A jury in Los Angeles decided this week that Meta and Google were negligent in designing their platforms to be addictive, and they weren’t shy about it. The verdict? Meta was 70% responsible for the harm, YouTube got 30%, and now both tech giants are scrambling to appeal. But here’s what matters: investors are freaking out, and Meta stock tanked 8% on the news.
The case centered on a 20-year-old woman who argued that her social media use as a kid messed with her mental health—and that Meta and Google knew their products were engineered to be addictive but didn’t warn anyone. After nine days of deliberation, the jury basically said, “Yeah, we believe her.” They found the companies knew their product design was dangerous and failed to disclose it.
Now, $6 million in damages might sound like pocket change for companies with market caps in the trillions, but that’s not why the stock market is sweating. This is a bellwether case. It’s the first major jury verdict of its kind, and it opens the door to a flood of similar lawsuits. Snapchat already settled before trial even started (and their stock is down 60% in the past year, so they’re not exactly thriving). TikTok was also a defendant but settled too.

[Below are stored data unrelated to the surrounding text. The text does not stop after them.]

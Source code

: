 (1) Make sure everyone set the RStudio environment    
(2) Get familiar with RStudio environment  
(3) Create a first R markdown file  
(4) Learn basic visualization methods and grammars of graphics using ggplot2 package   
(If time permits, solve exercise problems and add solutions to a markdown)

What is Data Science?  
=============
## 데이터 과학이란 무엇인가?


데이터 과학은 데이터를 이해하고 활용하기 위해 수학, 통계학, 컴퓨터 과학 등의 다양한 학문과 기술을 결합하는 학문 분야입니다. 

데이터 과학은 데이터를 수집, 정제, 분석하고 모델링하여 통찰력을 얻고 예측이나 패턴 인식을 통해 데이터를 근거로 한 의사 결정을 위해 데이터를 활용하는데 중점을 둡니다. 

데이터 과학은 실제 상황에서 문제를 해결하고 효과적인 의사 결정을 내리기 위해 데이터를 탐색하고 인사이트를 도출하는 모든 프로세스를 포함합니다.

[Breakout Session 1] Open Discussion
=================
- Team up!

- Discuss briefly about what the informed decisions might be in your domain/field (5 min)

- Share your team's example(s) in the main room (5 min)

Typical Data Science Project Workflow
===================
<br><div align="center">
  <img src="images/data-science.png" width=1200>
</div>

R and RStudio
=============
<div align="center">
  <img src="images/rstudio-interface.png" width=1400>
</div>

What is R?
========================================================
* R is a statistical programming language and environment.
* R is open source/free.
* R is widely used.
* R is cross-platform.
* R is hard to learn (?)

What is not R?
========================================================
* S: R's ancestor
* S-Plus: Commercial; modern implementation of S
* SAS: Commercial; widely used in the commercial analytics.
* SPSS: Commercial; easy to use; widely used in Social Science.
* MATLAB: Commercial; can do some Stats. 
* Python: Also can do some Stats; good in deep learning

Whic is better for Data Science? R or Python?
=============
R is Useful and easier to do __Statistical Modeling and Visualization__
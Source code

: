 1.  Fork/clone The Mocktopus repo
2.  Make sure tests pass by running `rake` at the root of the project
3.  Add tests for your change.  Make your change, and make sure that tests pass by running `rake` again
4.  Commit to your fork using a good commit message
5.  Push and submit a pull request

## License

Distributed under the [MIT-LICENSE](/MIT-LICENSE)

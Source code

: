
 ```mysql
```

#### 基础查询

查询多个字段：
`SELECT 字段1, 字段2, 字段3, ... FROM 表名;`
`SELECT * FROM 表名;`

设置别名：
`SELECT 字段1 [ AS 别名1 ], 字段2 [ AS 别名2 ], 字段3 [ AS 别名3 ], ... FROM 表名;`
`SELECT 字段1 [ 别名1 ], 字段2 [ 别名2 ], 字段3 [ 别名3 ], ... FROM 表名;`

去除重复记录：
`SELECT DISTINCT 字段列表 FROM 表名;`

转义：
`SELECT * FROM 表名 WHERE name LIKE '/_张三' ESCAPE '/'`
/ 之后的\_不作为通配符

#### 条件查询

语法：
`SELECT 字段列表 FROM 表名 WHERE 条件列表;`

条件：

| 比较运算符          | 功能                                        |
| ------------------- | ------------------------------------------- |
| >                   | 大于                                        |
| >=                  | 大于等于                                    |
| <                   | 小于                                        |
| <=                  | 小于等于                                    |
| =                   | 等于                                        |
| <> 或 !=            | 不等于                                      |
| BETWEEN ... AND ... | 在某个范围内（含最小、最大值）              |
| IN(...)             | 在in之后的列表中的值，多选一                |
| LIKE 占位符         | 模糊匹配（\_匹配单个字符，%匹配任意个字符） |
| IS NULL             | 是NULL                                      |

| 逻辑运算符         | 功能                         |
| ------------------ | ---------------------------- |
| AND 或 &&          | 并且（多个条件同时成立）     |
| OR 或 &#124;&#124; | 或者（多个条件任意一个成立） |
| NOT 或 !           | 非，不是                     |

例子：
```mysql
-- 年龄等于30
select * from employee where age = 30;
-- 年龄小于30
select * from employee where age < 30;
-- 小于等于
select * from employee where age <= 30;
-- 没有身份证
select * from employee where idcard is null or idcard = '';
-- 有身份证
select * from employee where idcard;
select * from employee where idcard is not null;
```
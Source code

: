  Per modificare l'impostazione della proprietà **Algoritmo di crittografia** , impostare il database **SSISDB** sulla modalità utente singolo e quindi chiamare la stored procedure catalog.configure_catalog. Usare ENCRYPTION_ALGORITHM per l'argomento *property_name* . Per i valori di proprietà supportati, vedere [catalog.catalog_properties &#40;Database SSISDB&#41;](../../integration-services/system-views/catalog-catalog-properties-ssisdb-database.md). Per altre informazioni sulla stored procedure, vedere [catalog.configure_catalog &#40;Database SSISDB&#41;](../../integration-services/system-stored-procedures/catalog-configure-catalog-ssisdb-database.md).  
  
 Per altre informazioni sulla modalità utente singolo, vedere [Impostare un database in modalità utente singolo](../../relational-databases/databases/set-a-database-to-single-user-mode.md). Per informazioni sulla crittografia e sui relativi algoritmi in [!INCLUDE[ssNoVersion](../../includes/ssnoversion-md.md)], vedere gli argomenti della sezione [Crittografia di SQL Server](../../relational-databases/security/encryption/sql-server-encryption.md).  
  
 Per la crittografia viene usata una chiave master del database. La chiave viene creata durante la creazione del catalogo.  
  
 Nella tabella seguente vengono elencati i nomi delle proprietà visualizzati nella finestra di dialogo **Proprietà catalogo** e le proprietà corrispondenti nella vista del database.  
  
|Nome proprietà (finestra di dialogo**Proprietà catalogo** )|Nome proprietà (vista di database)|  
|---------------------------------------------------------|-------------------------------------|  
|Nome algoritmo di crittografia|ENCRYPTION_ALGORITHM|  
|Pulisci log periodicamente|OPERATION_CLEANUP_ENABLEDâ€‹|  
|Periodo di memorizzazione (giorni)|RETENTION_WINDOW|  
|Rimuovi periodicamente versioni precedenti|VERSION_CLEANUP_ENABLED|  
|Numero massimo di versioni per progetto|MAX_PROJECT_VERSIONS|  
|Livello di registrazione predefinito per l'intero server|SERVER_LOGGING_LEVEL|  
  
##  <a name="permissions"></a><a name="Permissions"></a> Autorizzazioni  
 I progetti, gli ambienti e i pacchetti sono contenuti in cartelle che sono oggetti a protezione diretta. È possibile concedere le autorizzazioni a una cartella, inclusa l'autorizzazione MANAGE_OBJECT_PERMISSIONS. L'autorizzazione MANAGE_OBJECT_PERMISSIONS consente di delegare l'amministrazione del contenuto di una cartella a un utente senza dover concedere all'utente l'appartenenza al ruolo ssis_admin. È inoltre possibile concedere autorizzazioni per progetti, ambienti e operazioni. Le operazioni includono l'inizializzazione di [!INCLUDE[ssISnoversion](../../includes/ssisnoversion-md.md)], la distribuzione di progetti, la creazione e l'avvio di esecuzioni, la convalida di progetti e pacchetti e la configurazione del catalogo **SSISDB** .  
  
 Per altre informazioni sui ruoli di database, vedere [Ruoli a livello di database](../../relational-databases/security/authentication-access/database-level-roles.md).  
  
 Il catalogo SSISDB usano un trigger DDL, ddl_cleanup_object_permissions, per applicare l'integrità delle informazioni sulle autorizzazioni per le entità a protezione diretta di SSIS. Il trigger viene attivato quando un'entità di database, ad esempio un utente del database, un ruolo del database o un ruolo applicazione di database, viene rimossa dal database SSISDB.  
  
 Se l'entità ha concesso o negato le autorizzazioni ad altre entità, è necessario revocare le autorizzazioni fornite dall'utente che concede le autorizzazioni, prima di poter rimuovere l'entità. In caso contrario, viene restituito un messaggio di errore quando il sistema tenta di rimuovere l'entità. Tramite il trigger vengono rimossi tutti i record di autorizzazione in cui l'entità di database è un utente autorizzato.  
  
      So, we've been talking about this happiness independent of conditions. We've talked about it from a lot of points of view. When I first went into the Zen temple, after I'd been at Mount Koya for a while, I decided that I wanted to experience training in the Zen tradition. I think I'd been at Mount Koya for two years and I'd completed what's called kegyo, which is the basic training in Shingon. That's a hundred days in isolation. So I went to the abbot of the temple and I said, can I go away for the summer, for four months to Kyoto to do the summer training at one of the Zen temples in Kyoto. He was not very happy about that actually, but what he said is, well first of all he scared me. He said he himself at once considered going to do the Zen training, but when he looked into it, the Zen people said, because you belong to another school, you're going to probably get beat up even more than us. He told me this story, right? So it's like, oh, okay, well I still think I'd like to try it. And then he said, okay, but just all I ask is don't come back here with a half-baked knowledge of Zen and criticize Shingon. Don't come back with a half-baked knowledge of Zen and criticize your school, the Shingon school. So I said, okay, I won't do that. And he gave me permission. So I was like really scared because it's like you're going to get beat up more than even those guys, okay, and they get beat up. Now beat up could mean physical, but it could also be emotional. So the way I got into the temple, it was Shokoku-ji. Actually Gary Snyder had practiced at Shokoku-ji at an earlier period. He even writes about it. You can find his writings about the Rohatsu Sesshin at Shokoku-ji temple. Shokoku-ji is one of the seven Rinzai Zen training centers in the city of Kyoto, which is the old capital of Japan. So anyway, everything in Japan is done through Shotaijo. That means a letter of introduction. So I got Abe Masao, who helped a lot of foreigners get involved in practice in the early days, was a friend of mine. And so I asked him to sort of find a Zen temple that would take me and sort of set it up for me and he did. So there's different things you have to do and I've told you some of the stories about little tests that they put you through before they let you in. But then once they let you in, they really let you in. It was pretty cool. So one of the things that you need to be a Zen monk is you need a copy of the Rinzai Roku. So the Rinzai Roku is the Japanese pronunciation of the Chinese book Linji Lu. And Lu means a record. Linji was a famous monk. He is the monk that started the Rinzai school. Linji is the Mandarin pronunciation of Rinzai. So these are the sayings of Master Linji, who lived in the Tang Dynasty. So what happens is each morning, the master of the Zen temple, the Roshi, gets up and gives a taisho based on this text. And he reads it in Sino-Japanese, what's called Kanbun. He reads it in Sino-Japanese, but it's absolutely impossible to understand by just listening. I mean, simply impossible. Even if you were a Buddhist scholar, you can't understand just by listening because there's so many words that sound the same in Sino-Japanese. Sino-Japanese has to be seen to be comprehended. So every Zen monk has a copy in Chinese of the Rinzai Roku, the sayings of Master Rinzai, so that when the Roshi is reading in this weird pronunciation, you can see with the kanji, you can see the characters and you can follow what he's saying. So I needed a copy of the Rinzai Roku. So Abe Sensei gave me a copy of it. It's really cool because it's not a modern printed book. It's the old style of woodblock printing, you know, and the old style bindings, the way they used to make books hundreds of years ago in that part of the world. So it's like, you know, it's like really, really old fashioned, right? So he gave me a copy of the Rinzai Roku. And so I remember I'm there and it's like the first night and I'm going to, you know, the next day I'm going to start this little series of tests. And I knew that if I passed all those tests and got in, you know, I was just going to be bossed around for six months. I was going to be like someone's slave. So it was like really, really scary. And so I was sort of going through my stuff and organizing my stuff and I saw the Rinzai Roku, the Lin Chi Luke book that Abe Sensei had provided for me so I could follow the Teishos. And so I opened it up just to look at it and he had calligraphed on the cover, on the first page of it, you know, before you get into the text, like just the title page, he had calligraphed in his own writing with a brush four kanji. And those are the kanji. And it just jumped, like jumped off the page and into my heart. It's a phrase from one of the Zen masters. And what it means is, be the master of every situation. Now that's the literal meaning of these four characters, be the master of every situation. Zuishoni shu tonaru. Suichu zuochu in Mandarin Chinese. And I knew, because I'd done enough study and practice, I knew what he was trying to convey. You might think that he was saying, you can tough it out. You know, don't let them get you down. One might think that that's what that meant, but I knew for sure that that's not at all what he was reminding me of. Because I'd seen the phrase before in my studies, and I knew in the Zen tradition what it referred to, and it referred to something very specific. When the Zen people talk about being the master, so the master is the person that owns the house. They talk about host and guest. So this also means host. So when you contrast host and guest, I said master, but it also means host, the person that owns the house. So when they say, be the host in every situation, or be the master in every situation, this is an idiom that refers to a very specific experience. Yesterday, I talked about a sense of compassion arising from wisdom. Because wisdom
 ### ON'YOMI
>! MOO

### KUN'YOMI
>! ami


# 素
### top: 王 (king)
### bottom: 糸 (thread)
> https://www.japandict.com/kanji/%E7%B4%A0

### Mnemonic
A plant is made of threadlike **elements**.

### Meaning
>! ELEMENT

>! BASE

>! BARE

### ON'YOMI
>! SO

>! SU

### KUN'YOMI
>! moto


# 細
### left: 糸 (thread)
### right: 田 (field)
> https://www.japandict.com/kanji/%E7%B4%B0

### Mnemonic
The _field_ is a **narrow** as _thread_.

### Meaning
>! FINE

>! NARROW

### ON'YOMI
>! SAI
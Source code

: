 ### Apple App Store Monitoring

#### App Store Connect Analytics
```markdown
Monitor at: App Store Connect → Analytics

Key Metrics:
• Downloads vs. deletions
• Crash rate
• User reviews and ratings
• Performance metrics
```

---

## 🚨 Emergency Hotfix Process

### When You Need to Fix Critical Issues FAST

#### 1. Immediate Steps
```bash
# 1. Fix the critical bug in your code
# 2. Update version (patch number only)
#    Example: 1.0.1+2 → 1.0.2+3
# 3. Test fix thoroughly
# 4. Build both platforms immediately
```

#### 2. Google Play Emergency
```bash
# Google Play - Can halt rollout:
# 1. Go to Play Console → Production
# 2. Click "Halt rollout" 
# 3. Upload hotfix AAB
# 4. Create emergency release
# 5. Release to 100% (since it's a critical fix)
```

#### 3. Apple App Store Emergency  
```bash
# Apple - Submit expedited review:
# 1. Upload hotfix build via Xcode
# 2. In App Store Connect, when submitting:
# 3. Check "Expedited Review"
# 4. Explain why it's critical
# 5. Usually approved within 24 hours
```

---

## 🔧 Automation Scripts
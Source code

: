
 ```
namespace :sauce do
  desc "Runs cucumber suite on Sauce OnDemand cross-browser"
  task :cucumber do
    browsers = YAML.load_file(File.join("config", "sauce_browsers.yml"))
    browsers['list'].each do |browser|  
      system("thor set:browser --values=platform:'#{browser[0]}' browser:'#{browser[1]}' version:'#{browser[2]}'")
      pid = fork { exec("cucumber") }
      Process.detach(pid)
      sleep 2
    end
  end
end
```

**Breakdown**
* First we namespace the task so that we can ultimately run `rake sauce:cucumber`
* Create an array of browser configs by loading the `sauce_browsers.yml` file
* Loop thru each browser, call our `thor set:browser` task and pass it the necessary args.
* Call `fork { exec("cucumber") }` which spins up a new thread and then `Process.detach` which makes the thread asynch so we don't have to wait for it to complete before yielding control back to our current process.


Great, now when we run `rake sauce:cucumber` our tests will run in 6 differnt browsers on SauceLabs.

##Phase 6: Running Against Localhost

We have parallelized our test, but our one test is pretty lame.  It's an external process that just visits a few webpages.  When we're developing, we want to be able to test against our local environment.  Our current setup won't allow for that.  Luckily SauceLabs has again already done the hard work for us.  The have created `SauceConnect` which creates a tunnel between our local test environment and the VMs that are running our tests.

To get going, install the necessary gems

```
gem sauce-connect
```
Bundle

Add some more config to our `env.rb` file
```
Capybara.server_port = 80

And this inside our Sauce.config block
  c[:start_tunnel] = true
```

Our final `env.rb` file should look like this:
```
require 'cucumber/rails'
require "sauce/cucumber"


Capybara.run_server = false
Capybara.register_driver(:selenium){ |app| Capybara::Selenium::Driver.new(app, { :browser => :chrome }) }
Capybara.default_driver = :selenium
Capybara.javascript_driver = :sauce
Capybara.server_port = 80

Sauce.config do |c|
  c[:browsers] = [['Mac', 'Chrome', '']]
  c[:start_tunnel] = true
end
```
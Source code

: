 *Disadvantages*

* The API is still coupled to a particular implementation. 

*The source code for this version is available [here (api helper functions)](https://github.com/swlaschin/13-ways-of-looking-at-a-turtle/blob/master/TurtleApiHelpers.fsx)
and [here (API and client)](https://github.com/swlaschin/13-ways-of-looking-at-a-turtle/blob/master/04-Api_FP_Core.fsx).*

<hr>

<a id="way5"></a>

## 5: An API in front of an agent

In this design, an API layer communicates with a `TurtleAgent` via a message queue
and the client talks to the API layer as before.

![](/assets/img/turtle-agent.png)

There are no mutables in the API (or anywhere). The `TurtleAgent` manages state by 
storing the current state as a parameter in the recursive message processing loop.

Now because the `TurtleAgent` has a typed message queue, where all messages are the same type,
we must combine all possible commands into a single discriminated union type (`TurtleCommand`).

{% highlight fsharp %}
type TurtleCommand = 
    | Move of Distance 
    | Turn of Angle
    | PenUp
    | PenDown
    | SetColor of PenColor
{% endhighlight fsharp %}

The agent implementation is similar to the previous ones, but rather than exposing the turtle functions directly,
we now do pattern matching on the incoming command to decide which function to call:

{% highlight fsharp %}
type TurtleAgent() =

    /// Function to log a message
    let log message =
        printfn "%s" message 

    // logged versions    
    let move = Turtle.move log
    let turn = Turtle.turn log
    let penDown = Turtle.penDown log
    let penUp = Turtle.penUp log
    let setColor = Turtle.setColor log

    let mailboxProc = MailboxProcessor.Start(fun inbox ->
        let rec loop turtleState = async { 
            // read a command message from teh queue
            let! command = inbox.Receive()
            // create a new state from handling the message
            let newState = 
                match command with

Meta’s already down 18% year-to-date, and this verdict just added another layer of legal risk that investors have to price in. The company even warned shareholders back in January that legal battles tied to “youth-related issues” could “ultimately result in a material loss.” Turns out they weren’t kidding.
Here’s the uncomfortable truth: this verdict isn’t really about the money. It’s about the precedent. If juries start consistently finding that social media companies knowingly designed addictive products without proper warnings, you’re looking at a potential avalanche of litigation. That’s the kind of liability that keeps CFOs up at night.
Both Meta and Alphabet said they plan to appeal, which is standard procedure. But the damage is already done in the court of public opinion—and apparently, in the court of actual law too. The question now is whether this verdict sticks or gets overturned on appeal. Either way, it’s a reminder that even the most powerful tech companies aren’t immune to consequences.
For investors, this is a wake-up call. The “move fast and break things” era of tech might be giving way to an era where companies actually have to think about the long-term legal and regulatory fallout of their products. Meta’s stock might recover, but the legal risk isn’t going away anytime soon.